L’affaire Méric, du nom de ce militant d’extrême gauche, tué sous les coups d’un groupuscule d’extrême droite en 2013 à Paris, a fait émerger de funestes souvenirs à Bagnols. 
Les politologues regardent souvent dans le rétroviseur en expliquant que les jeunes générations se détournent de plus en plus de la politique. La mort de Clément Méric, militant “anti-fasciste” de 18 ans, lors d’un affrontement avec des militants des jeunesses nationalistes révolutionnaires, il y le 5 juin 2013 à Paris, rappelle douloureusement le contraire. Mais surtout que cette violence extrême au sein de la jeunesse, n’est pas nouvelle. Et ressurgit régulièrement sur fond d’idéologie politique et de raccourcis. Avec son cortège de victimes comme Brahim Bouarram, jeté le 1 er mai 1995 dans la Seine à Paris, par des militants provenant des rangs de la manifestation annuelle du Front national. A Bagnols aussi, le drame a été évité de peu. Le 20 mars 1992, Gaël Pelletier, lycéen de 19 ans, était blessé par balle par un militant du Front national à Bagnols. Retour sur un événement troublant.

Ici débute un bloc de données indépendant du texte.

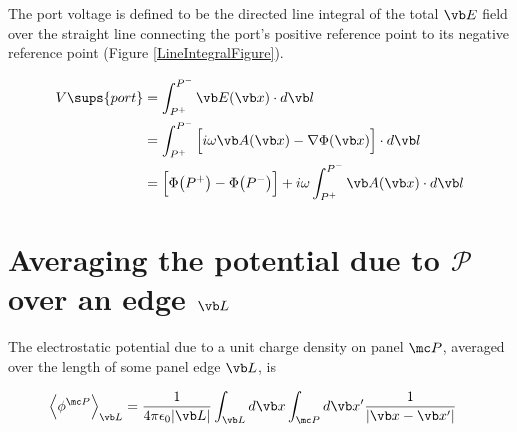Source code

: \documentclass[letterpaper]{article}
\begin{document}
\label{PortVoltageSection}

The port voltage is defined to be the directed line integral 
of the total $\vb E$ field over the straight line connecting
the port's positive reference point to its negative reference
point (Figure \ref{LineIntegralFigure}).

\begin{align*}
  V\sups{port}
&=\int_{P^+}^{P^-} \vb E(\vb x) \cdot d \vb l 
\\
&=\int_{P^+}^{P^-} \Big[ i\omega \vb A(\vb x) - \nabla \Phi(\vb x)\Big]
                   \cdot d \vb l
\\
&= \Big[ \Phi\big(P^+\big) - \Phi\big(P^-\big)\Big]
   +i\omega \int_{P^+}^{P^-} \vb A(\vb x) \cdot d\vb l
\end{align*}

\section*{Averaging the potential due to $\mathcal{P}$ over an edge $\vb L$}

The electrostatic potential due to a unit charge density on panel $\mc P$,
averaged over the length of some panel edge $\vb L$, is 

\begin{align*}
 \Big\langle \phi^{\mc P} \Big \rangle_{\vb L}
&= \frac{1}{4\pi \epsilon_0 |\vb L|}\int_{\vb L} d\vb x \int_{\mc P} d\vb x^\prime 
   \frac{1}{|\vb x - \vb x^\prime|} 
\end{align*}
\end{document}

Le drame se noue en mars 1992. En pleine campagne électorale pour les régionales, qui verront la réélection de Jacques Blanc à la présidence du conseil régional, dans un contexte où les partis de gouvernement (PS, UDF et RPR) sont en crise et où des forces nouvelles commencent à sortir du bois. Deux jours avant le scrutin du premier tour, un meeting du Front national est prévu au centre culturel de Bagnols, en présence de Lorrain de Saint-Affrique, à l’époque secrétaire fédéral du FN, et Charles de Chambrun, tête de liste FN dans le Gard. Le docteur Jean Liabeuf, conseiller municipal frontiste de Bagnols fait partie des invités. De jeunes militants de la Section carrément anti Le Pen (Scalp) créée en 1984 à Toulouse après la manifestation du 6 juin contre le fondateur du Front national, décident de s’inviter à la fête pour protester contre la tenue de la réunion publique. Parmi eux, un lycéen de 19 ans, en terminale à la cité technique des Eyrieux à Bagnols, Gaël Pelletier et son frère Joël. Une quinzaine de jeunes débarque avec la ferme intention de montrer les dents. “Messieurs, il n’y aura pas de réunion ce soir, elle est renvoyée”, lance Gaël Pelletier par provocation. Le ton monte, le service d’ordre du FN, tente alors d’interdire l’accès de la salle aux trouble-fête.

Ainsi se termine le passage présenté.